(Source data)
= = = = =
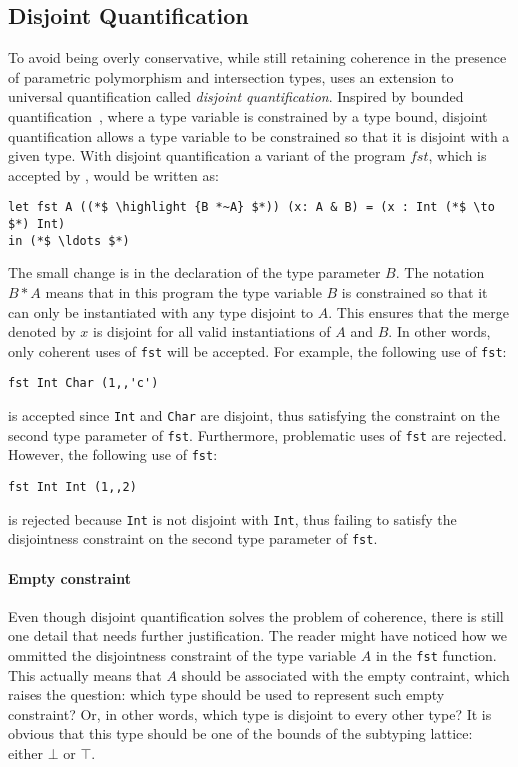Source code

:\subsection{Disjoint Quantification}
To avoid being overly conservative, while still retaining coherence in the
presence of parametric polymorphism and intersection types, \name uses
an extension to universal quantification called \emph{disjoint quantification}.
Inspired by bounded quantification~\cite{Cardelli:1994},
where a type variable is constrained by a type bound, disjoint quantification 
allows a type variable to be constrained so that it is disjoint with a given type. 
With disjoint quantification a variant of the program $fst$, which
is accepted by \name, would be written as:
\begin{lstlisting}
let fst A ((*$ \highlight {B *~A} $*)) (x: A & B) = (x : Int (*$ \to $*) Int)
in (*$ \ldots $*)
\end{lstlisting}
The small change is in the declaration of the type parameter $B$. The notation
$B*A$ means that in this program the type variable $B$ is constrained so that
it can only be instantiated with any type disjoint to $A$.
This ensures that the
merge denoted by $x$ is disjoint for all valid instantiations of $A$ and $B$.
In other words, only coherent uses of \lstinline$fst$ will be accepted.
For example, the following use of \lstinline$fst$:
\begin{lstlisting}
fst Int Char (1,,'c')
\end{lstlisting}
is accepted since \lstinline$Int$ and \lstinline$Char$ are disjoint, thus satisfying the constraint
on the second type parameter of \lstinline$fst$.
Furthermore, problematic uses of \lstinline$fst$ are rejected. 
However, the following use of \lstinline$fst$:
\begin{lstlisting}
fst Int Int (1,,2)
\end{lstlisting}
is rejected because \lstinline$Int$ is not disjoint with \lstinline$Int$, thus failing to satisfy the
disjointness constraint on the second type parameter of \lstinline$fst$.

\paragraph{Empty constraint}
Even though disjoint quantification solves the problem of coherence, there is still one detail 
that needs further justification.
The reader might have noticed how we ommitted the disjointness constraint of 
the type variable $A$ in the \lstinline$fst$ function.
This actually means that $A$ should be associated with the empty contraint,
which raises the question: which type should be used to represent such empty constraint?
Or, in other words, which type is disjoint to every other type? 
It is obvious that this type should be one of the bounds of the subtyping lattice: either $\bot$ or
$\top$.

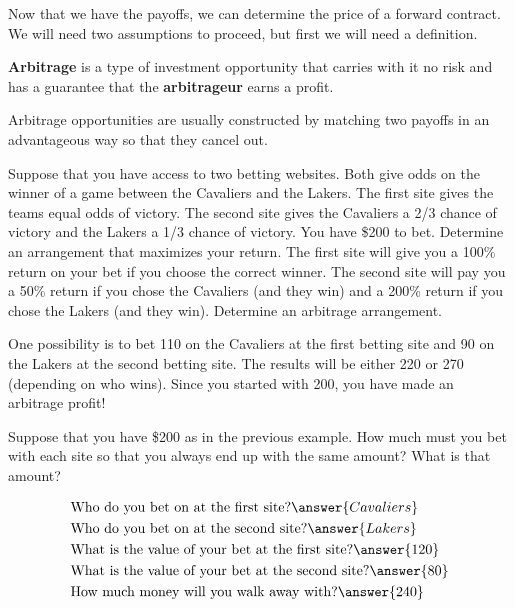 \documentclass{ximera}
\begin{document}
Now that we have the payoffs, we can determine the price of a forward contract. We will need two assumptions to proceed, but first we will need a definition.

\begin{definition}\label{def22}
{\bf Arbitrage} is a type of investment opportunity that carries with it no risk and has a guarantee that the {\bf arbitrageur} earns a profit. 
\end{definition}

Arbitrage opportunities are usually constructed by matching two payoffs in an advantageous way so that they cancel out. 

\begin{example}
Suppose that you have access to two betting websites. Both give odds on the winner of a game between the Cavaliers and the Lakers. The first site gives the teams equal odds of victory. The second site gives the Cavaliers a 2/3 chance of victory and the Lakers a 1/3 chance of victory. You have \$200 to bet. Determine an arrangement that maximizes your return. The first site will give you a 100\% return on your bet if you choose the correct winner. The second site will pay you a 50\% return if you chose the Cavaliers (and they win) and a 200\% return if you chose the Lakers (and they win). Determine an arbitrage arrangement.
\end{example}

\begin{solution}
One possibility is to bet 110 on the Cavaliers at the first betting site and 90 on the Lakers at the second betting site. The results will be either 220 or 270 (depending on who wins). Since you started with 200, you have made an arbitrage profit!
\end{solution}

\begin{question} Suppose that you have \$200 as in the previous example. How much must you bet with each site so that you always end up with the same amount? What is that amount?
	\begin{prompt}
		\begin{align*}
		&\text{Who do you bet on at the first site?}\answer{Cavaliers}\\
		&\text{Who do you bet on at the second site?}\answer{Lakers}\\
		&\text{What is the value of your bet at the first site?}\answer{120}\\
		&\text{What is the value of your bet at the second site?}\answer{80}\\
		&\text{How much money will you walk away with?}\answer{240}
		\end{align*}
	\end{prompt}
\end{question}
\end{document}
= = = = =
YOUR ASSIGNMENT:
The result should be the full set of entries above, restated exactly and without images.

TASK OUTPUT:
Source code

:\subsection{Disjoint Quantification}
To avoid being overly conservative, while still retaining coherence in the
presence of parametric polymorphism and intersection types, \name uses
an extension to universal quantification called \emph{disjoint quantification}.
Inspired by bounded quantification~\cite{Cardelli:1994},
where a type variable is constrained by a type bound, disjoint quantification 
allows a type variable to be constrained so that it is disjoint with a given type. 
With disjoint quantification a variant of the program $fst$, which
is accepted by \name, would be written as:
\begin{lstlisting}
let fst A ((*$ \highlight {B *~A} $*)) (x: A & B) = (x : Int (*$ \to $*) Int)
in (*$ \ldots $*)
\end{lstlisting}
The small change is in the declaration of the type parameter $B$. The notation
$B*A$ means that in this program the type variable $B$ is constrained so that
it can only be instantiated with any type disjoint to $A$.
This ensures that the
merge denoted by $x$ is disjoint for all valid instantiations of $A$ and $B$.
In other words, only coherent uses of \lstinline$fst$ will be accepted.
For example, the following use of \lstinline$fst$:
\begin{lstlisting}
fst Int Char (1,,'c')
\end{lstlisting}
is accepted since \lstinline$Int$ and \lstinline$Char$ are disjoint, thus satisfying the constraint
on the second type parameter of \lstinline$fst$.
Furthermore, problematic uses of \lstinline$fst$ are rejected. 
However, the following use of \lstinline$fst$:
\begin{lstlisting}
fst Int Int (1,,2)
\end{lstlisting}
is rejected because \lstinline$Int$ is not disjoint with \lstinline$Int$, thus failing to satisfy the
disjointness constraint on the second type parameter of \lstinline$fst$.

\paragraph{Empty constraint}
Even though disjoint quantification solves the problem of coherence, there is still one detail 
that needs further justification.
The reader might have noticed how we ommitted the disjointness constraint of 
the type variable $A$ in the \lstinline$fst$ function.
This actually means that $A$ should be associated with the empty contraint,
which raises the question: which type should be used to represent such empty constraint?
Or, in other words, which type is disjoint to every other type? 
It is obvious that this type should be one of the bounds of the subtyping lattice: either $\bot$ or
$\top$.

 \documentclass{ximera}
\begin{document}
Now that we have the payoffs, we can determine the price of a forward contract. We will need two assumptions to proceed, but first we will need a definition.

\begin{definition}\label{def22}
{\bf Arbitrage} is a type of investment opportunity that carries with it no risk and has a guarantee that the {\bf arbitrageur} earns a profit. 
\end{definition}

Arbitrage opportunities are usually constructed by matching two payoffs in an advantageous way so that they cancel out. 

\begin{example}
Suppose that you have access to two betting websites. Both give odds on the winner of a game between the Cavaliers and the Lakers. The first site gives the teams equal odds of victory. The second site gives the Cavaliers a 2/3 chance of victory and the Lakers a 1/3 chance of victory. You have \$200 to bet. Determine an arrangement that maximizes your return. The first site will give you a 100\% return on your bet if you choose the correct winner. The second site will pay you a 50\% return if you chose the Cavaliers (and they win) and a 200\% return if you chose the Lakers (and they win). Determine an arbitrage arrangement.
\end{example}

\begin{solution}
One possibility is to bet 110 on the Cavaliers at the first betting site and 90 on the Lakers at the second betting site. The results will be either 220 or 270 (depending on who wins). Since you started with 200, you have made an arbitrage profit!
\end{solution}

\begin{question} Suppose that you have \$200 as in the previous example. How much must you bet with each site so that you always end up with the same amount? What is that amount?
	\begin{prompt}
		\begin{align*}
		&\text{Who do you bet on at the first site?}\answer{Cavaliers}\\
		&\text{Who do you bet on at the second site?}\answer{Lakers}\\
		&\text{What is the value of your bet at the first site?}\answer{120}\\
		&\text{What is the value of your bet at the second site?}\answer{80}\\
		&\text{How much money will you walk away with?}\answer{240}
		\end{align*}
	\end{prompt}
\end{question}
\end{document}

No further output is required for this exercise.